Steady Improvement Continues As Chilled Water Business Generates Strong Revenues and Profit
National Central Cooling Company PJSC (‘Tabreed’), the Abu Dhabi-based utility company, today released its third quarter consolidated financial results. For the nine months ended 30 September 2010, total revenue increased by 25 per cent to AED 710.9 million and net profit increased by 74 per cent to AED 123.2 million over the same period in 2009. Excluding minority interests, Tabreed’s share of profits was AED 115.7 million compared to AED 53.7 million in the previous year. These results build upon Tabreed’s strong growth in the first half of 2010 as the Company makes progress towards achieving its strategic goals, particularly refocusing the business on its core business of chilled water.
Financial Highlights – Nine months ended 30 September 2010
- Total revenue increased by 25 per cent to AED 710.9 million, compared to AED 570.7 million in the same period in 2009
- Gross profit increased by 28 per cent to AED 332.7 million, compared to AED 260.1 million in the same period in 2009
- Net profit increased by 74 per cent to AED 123.2 million, compared to AED 70.9 million in the same period in 2009
- Chilled water revenue for the period was AED 496.5 million, a 92 per cent increase over the same period in 2009.

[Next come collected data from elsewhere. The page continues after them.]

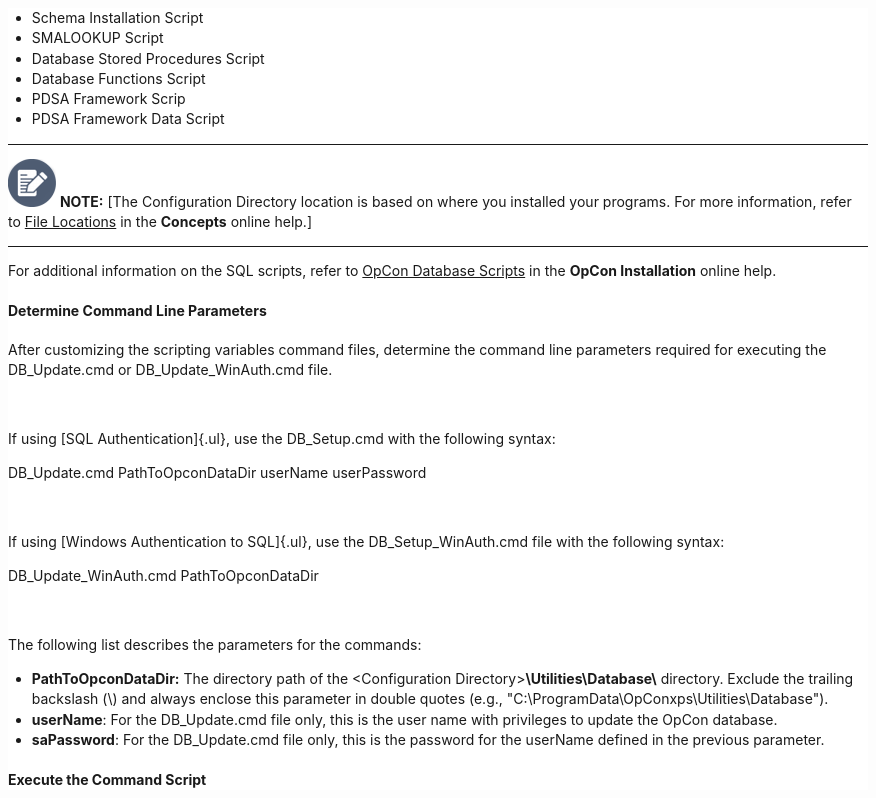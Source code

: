 -   Schema Installation Script
-   SMALOOKUP Script
-   Database Stored Procedures Script
-   Database Functions Script
-   PDSA Framework Scrip
-   PDSA Framework Data Script

  ----------------------------------------------------------------------------------------------------------------------------- -----------------------------------------------------------------------------------------------------------------------------------------------------------------------------------------------------------------------------------------------
  ![White pencil/paper icon on gray circular background](../../Resources/Images/note-icon(48x48).png "Note icon")   **NOTE:** [The Configuration Directory location is based on where you installed your programs. For more information, refer to [File Locations](../Concepts/File-Locations.md) in the **Concepts** online help.]
  ----------------------------------------------------------------------------------------------------------------------------- -----------------------------------------------------------------------------------------------------------------------------------------------------------------------------------------------------------------------------------------------

For additional information on the SQL scripts, refer to [OpCon Database Scripts](../Installation/OpCon-Database-Scripts.md)
in the **OpCon Installation** online help.

#### Determine Command Line Parameters

After customizing the scripting variables command files, determine the
command line parameters required for executing the DB_Update.cmd or
DB_Update_WinAuth.cmd file.

 

If using [SQL Authentication]{.ul}, use the DB_Setup.cmd with the following syntax:

DB_Update.cmd PathToOpconDataDir userName userPassword

 

If using [Windows Authentication to SQL]{.ul}, use the DB_Setup_WinAuth.cmd file with the following syntax:

DB_Update_WinAuth.cmd PathToOpconDataDir

 

The following list describes the parameters for the commands:

-   **PathToOpconDataDir:** The directory path of the \<Configuration
    Directory\>**\\Utilities\\Database\\** directory. Exclude the
    trailing backslash (\\) and always enclose this parameter in double
    quotes (e.g., \"C:\\ProgramData\\OpConxps\\Utilities\\Database\").
-   **userName**: For the DB_Update.cmd file only, this is the user name
    with privileges to update the OpCon database.
-   **saPassword**: For the DB_Update.cmd file only, this is the
    password for the userName defined in the previous parameter.

#### Execute the Command Script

- Basic and diluted earnings per share doubled to AED 0.06 per share compared to the same period in 2009.
Khaled Al Qubaisi, Tabreed’s Managing Director said:
“We are pleased to see continued improvements in the Company’s performance as demonstrated in the results announced today and in prior quarterly results for the year. The changes we put in place in 2009 to improve performance, increase profitability and maximize returns are being demonstrated this year and enabling us to generate stronger returns.”
Sujit S. Parhar, Tabreed’s CEO, said:
“Our focus over the past 18 months has been on our core business of chilled water, and today’s results demonstrate improved operational efficiencies and performance. Tabreed now operates 49 district cooling plants, and has a further 11 plant construction projects. ”
Third Quarter 2010 Highlights:
Following the completion of five new plants and two plant expansions in the third quarter of 2010, 101,275 TR of gross capacity came online this quarter. This brings Tabreed’s total gross installed cooling capacity to 541,525 TR across 49 plants. The five plants and two plant expansions added in the third quarter were:
- Zayed Military City – 10,000 TR
- Shams – 10,000 TR
- Raha Beach – 45,000 TR
- Fujairah Naval Base – 4,400 TR
- New Souk, Abu Dhabi – 15,000 TR
- Dubai plant expansion – 9,375 TR
- Ras Al Kaimah plant expansion – 7,500 TR
Following completion of these plants, Tabreed has just three plants and two expansions under construction, though contracts are now being awarded by Tabreed to build eight new plants for the Dubai Metro Green Line.
Tabreed’s core business of chilled water produced revenues of AED 496.5 million, compared to AED 258.5 million in the same period in 2009. This performance was driven by new plants and plant expansion coming online. Gross profit increased to AED 236.3 million from AED 126.1 in the same period the year before.
The Company’s contracting segment recorded revenues of AED 134.4 million, compared to AED 137.8 million over the same period in 2009, with gross profit of AED 28.2 million compared to AED 32.9 million in the first nine months of the previous year. Tabreed’s wholly owned subsidiary, Gulf Energy Systems, was the biggest contributor to the results reflecting further progress with the Sowwah Island and Shams projects.
Tabreed’s manufacturing segment reported revenues of AED 64.9 million compared to AED 129.9 million in the same period in 2009, while gross profit fell to AED 18.7 million compared to AED 45.3 million in the same period of 2009. This decline was due to reducing order books and an increase in competition at Tabreed’s 60 per cent owned subsidiary, Emirates Pre-insulated Pipes Industries.
Tabreed’s services segment, which is involved in the design and supervision of building electrical and mechanical works, reported revenues of AED 58.2 million compared to AED 65.2 million in the same period in 2009, while gross profit fell to AED 49 million compared to AED 58.7 million in the same period in 2009. The change reflects the regional real estate slowdown that affected the services division, which includes Ian Banham & Associates, l2l and Cooltech.